Lake grew up in Iowa. She graduated from North Scott Senior High School in Eldridge, Iowa, and then received a Bachelor of Arts in communications and journalism from the University of Iowa.

Media career
In May 1991, Lake began working at KWQC-TV in Davenport, Iowa, as an intern while attending the University of Iowa. She later became production assistant before joining WHBF-TV in Rock Island, Illinois, to be a daily reporter and weekend weathercaster in 1992. In August 1994, Lake was hired by KPNX in Phoenix, Arizona, to be the weekend weather anchor. She later became evening anchor at KPNX before relocating to work for WNYT in Albany, New York, in the summer of 1998, when she replaced Chris Kapostasy.

Lake returned to Arizona in 1999 and became an evening anchor for KSAZ-TV (Fox 10 Phoenix). While at KSAZ, Lake interviewed President Barack Obama in 2016 and President Donald Trump in 2020.

In her last years working in the media, Lake shared false and unverified information on social media, prompting criticism and acquiring a reputation as a provocateur. In 2018, she opposed the Red for Ed movement, which sought more funding for education through strikes and protests, claiming that movement was a "big push to legalize pot"; she later apologized for the statement (saying that she "made an incorrect conclusion") and, according to the station's regional human resources director, subsequently took an unexpected month-long leave from her position at the station. In July 2019, Lake was caught on "hot mic" footage promoting her account on the web platform Parler. She shared COVID-19 misinformation on Twitter and Facebook in April 2020. Lake's statements and actions made her a divisive figure among colleagues in her last years at the station.

In March 2021, she announced her departure from KSAZ, one day after FTVLive, a television news industry site, published a video clip of Lake at the Conservative Political Action Conference (CPAC) in Orlando; the website questioned whether Lake was there as a journalist or as a member of a movement. In June 2021, she announced her campaign for governor.

Political career

Party switches

Lake was a member of the Republican Party until November 3, 2006, when she changed her registration to become an independent. She registered as a Democrat on January 4, 2008, the day after the Iowa Democratic presidential caucuses were won by Obama. Lake returned to being a Republican on January 31, 2012. She explained leaving the Republican Party in 2006 as a reaction to the then-ongoing Iraq and Afghanistan wars. She had supported John Kerry in 2004 and Barack Obama in 2008. She also made several donations to Democratic presidential candidates.  After launching her campaign for governor in 2021, Lake cited Trump, Ronald Reagan, and Arizona Republican Party chair Kelli Ward, all former Democrats, as precedent for her party-switching.

2022 gubernatorial run

Lake filed paperwork in June 2021 to seek the Republican nomination for governor of Arizona in the 2022 election to succeed incumbent governor Doug Ducey, who is term-limited. Four candidates sought the Republican nomination: Lake; former real estate developer and Arizona Board of Regents member Karrin Taylor Robson; Paola Tulliani Zen, and Scott Neely. Lake and Robson were the front-runners, leading in polling and fundraising. A fifth Republican candidate, ex-congressman Matt Salmon, dropped out of the race after trailing in polls and endorsed Robson.

Throughout her campaign, Lake was described as "a champion of the far-right" movement in the United States. Lake received Donald Trump's endorsement in September 2021. The primary was seen as a "battle" between Republicans aligned with Trump and establishment Republicans. Robson was supported by figures such as former Vice President Mike Pence, governor Ducey, and former New Jersey governor Chris Christie. By the end of 2021, Lake had raised $1.4 million from 12,000 sources. Lake centered her campaign on promoting the false claim that the 2020 presidential election in Arizona and nationwide was "rigged and stolen"; Boris Epshteyn, a former Trump White House aide who promoted Trump's efforts to overturn the election results, attributed her victory in the Republican primary, despite being "outspent 10-to-1," to that stance. Lake won the Republican primary in Arizona on August 2, 2022, winning in all counties.
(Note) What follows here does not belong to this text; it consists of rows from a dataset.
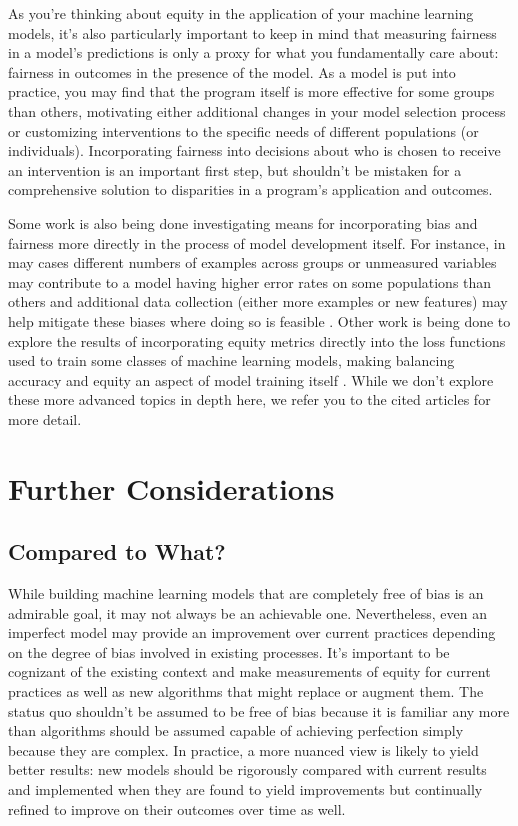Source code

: \documentclass[]{krantz}
\begin{document}
As you're thinking about equity in the application of your machine
learning models, it's also particularly important to keep in mind that
measuring fairness in a model's predictions is only a proxy for what you
fundamentally care about: fairness in outcomes in the presence of the
model. As a model is put into practice, you may find that the program
itself is more effective for some groups than others, motivating either
additional changes in your model selection process or customizing
interventions to the specific needs of different populations (or
individuals). Incorporating fairness into decisions about who is chosen
to receive an intervention is an important first step, but shouldn't be
mistaken for a comprehensive solution to disparities in a program's
application and outcomes.

Some work is also being done investigating means for incorporating bias
and fairness more directly in the process of model development itself.
For instance, in may cases different numbers of examples across groups
or unmeasured variables may contribute to a model having higher error
rates on some populations than others and additional data collection
(either more examples or new features) may help mitigate these biases
where doing so is feasible \citep{chen2018}. Other work is being done to
explore the results of incorporating equity metrics directly into the
loss functions used to train some classes of machine learning models,
making balancing accuracy and equity an aspect of model training itself
\citep{celis2019, zafar2017}. While we don't explore these more advanced
topics in depth here, we refer you to the cited articles for more
detail.

\section{Further Considerations}\label{further-considerations}

\subsection{Compared to What?}\label{compared-to-what}

While building machine learning models that are completely free of bias
is an admirable goal, it may not always be an achievable one.
Nevertheless, even an imperfect model may provide an improvement over
current practices depending on the degree of bias involved in existing
processes. It's important to be cognizant of the existing context and
make measurements of equity for current practices as well as new
algorithms that might replace or augment them. The status quo shouldn't
be assumed to be free of bias because it is familiar any more than
algorithms should be assumed capable of achieving perfection simply
because they are complex. In practice, a more nuanced view is likely to
yield better results: new models should be rigorously compared with
current results and implemented when they are found to yield
improvements but continually refined to improve on their outcomes over
time as well.
\end{document}
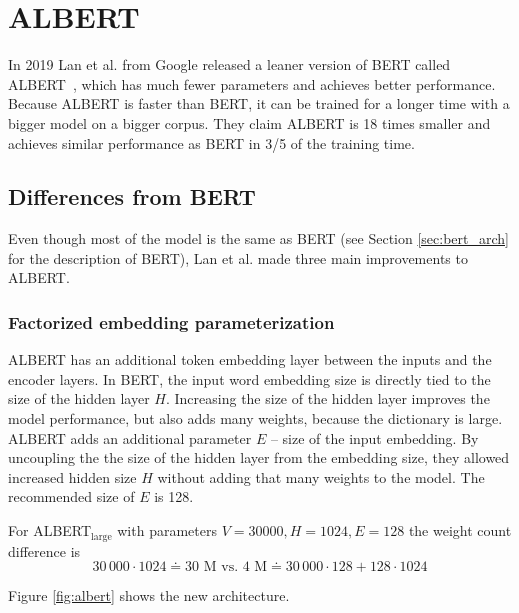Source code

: \documentclass[
  printed, %
  color,   %
  table,   %
  oneside, %
  lof,     %
  lot,     %
]{fithesis3}
\begin{document}
\section{ALBERT}
In 2019 Lan et al. from Google released a leaner version of BERT called ALBERT~\parencite{albert}, which has much fewer parameters and achieves better performance. Because ALBERT is faster than BERT, it can be trained for a longer time with a bigger model on a bigger corpus. They claim ALBERT is 18 times smaller and achieves similar performance as BERT in 3/5 of the training time.

\subsection{Differences from BERT}
\label{sec:albert_pretraining}
Even though most of the model is the same as BERT (see Section \ref{sec:bert_arch} for the description of BERT), Lan et al. made three main improvements to ALBERT.

\subsubsection{Factorized embedding parameterization}
ALBERT has an additional token embedding layer between the inputs and the encoder layers. In BERT, the input word embedding size is directly tied to the size of the hidden layer $H$. Increasing the size of the hidden layer improves the model performance, but also adds many weights, because the dictionary is large. ALBERT adds an additional parameter $E$ -- size of the input embedding. By uncoupling  the the size of the hidden layer from the embedding size, they allowed increased hidden size $H$ without adding that many weights to the model. The recommended size of $E$ is 128.

\noindent\vbox{\parindent=0pt
 \setlength\abovedisplayskip{0pt}
 \setlength\abovedisplayshortskip{0pt}
 \setlength\belowdisplayskip{0pt}
 \setlength\belowdisplayshortskip{0pt}
For ALBERT$_\text{large}$ with parameters $V = 30000, H=1024, E=128$ the weight count difference is
\begin{equation*}
     30\,000 \cdot 1024 \doteq 30 \text{ M vs. } 4 \text{ M} \doteq 30\,000 \cdot 128 + 128 \cdot 1024
\end{equation*}
}

\vspace{4pt}
{\parindent=0cm
Figure \ref{fig:albert} shows the new architecture.
}
\end{document}
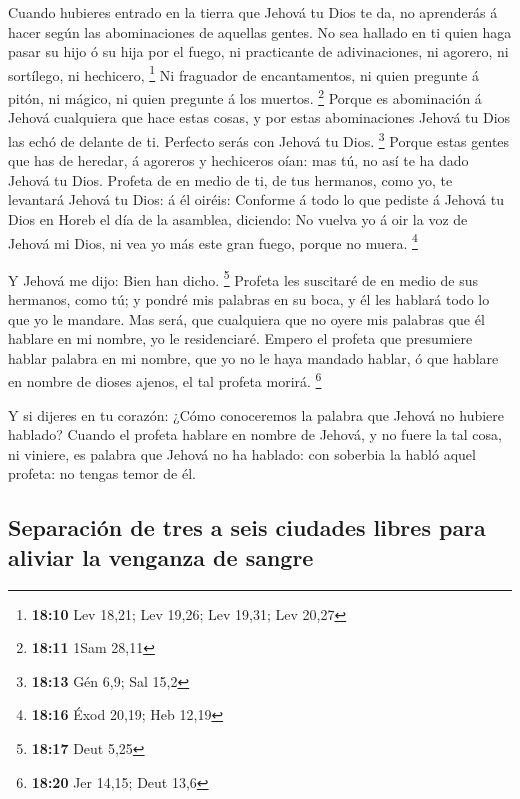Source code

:  Cuando hubieres entrado en la tierra que Jehová tu Dios
te da, no aprenderás á hacer según las abominaciones de aquellas gentes.
 No sea hallado en ti quien haga pasar su hijo ó su hija
por el fuego, ni practicante de adivinaciones, ni agorero, ni sortílego,
ni hechicero, \footnote{\textbf{18:10} Lev 18,21; Lev 19,26; Lev 19,31;
  Lev 20,27}  Ni fraguador de encantamentos, ni quien
pregunte á pitón, ni mágico, ni quien pregunte á los muertos.
\footnote{\textbf{18:11} 1Sam 28,11}  Porque es
abominación á Jehová cualquiera que hace estas cosas, y por estas
abominaciones Jehová tu Dios las echó de delante de ti. 
Perfecto serás con Jehová tu Dios. \footnote{\textbf{18:13} Gén 6,9; Sal
  15,2}  Porque estas gentes que has de heredar, á
agoreros y hechiceros oían: mas tú, no así te ha dado Jehová tu Dios.
 Profeta de en medio de ti, de tus hermanos, como yo, te
levantará Jehová tu Dios: á él oiréis:  Conforme á todo
lo que pediste á Jehová tu Dios en Horeb el día de la asamblea,
diciendo: No vuelva yo á oir la voz de Jehová mi Dios, ni vea yo más
este gran fuego, porque no muera. \footnote{\textbf{18:16} Éxod 20,19;
  Heb 12,19}

 Y Jehová me dijo: Bien han dicho. \footnote{\textbf{18:17}
  Deut 5,25}  Profeta les suscitaré de en medio de sus
hermanos, como tú; y pondré mis palabras en su boca, y él les hablará
todo lo que yo le mandare.  Mas será, que cualquiera que
no oyere mis palabras que él hablare en mi nombre, yo le residenciaré.
 Empero el profeta que presumiere hablar palabra en mi
nombre, que yo no le haya mandado hablar, ó que hablare en nombre de
dioses ajenos, el tal profeta morirá. \footnote{\textbf{18:20} Jer
  14,15; Deut 13,6}

 Y si dijeres en tu corazón: ¿Cómo conoceremos la palabra
que Jehová no hubiere hablado?  Cuando el profeta hablare
en nombre de Jehová, y no fuere la tal cosa, ni viniere, es palabra que
Jehová no ha hablado: con soberbia la habló aquel profeta: no tengas
temor de él.

\hypertarget{separaciuxf3n-de-tres-a-seis-ciudades-libres-para-aliviar-la-venganza-de-sangre}{%
\subsection{Separación de tres a seis ciudades libres para aliviar la
venganza de
sangre}\label{separaciuxf3n-de-tres-a-seis-ciudades-libres-para-aliviar-la-venganza-de-sangre}}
After winning the Republican primary, Lake said that "we're all big boys and big girls", urging people to "come together"; however, within a week of that victory, Lake said: "We drove a stake through the heart of the McCain machine". Later in early November, Lake participated in a campaign event where she told "McCain Republicans" to "get the hell out!" Lake also called the traditional Republican party as "the party of McCain", and then stated: "Boy, Arizona has delivered some losers, haven't they?" Her statements were in contrast to her past description of John McCain (Arizona's former Republican Senator) four years earlier, after his death, as "courageous", "a war hero, icon and a force to be reckoned with".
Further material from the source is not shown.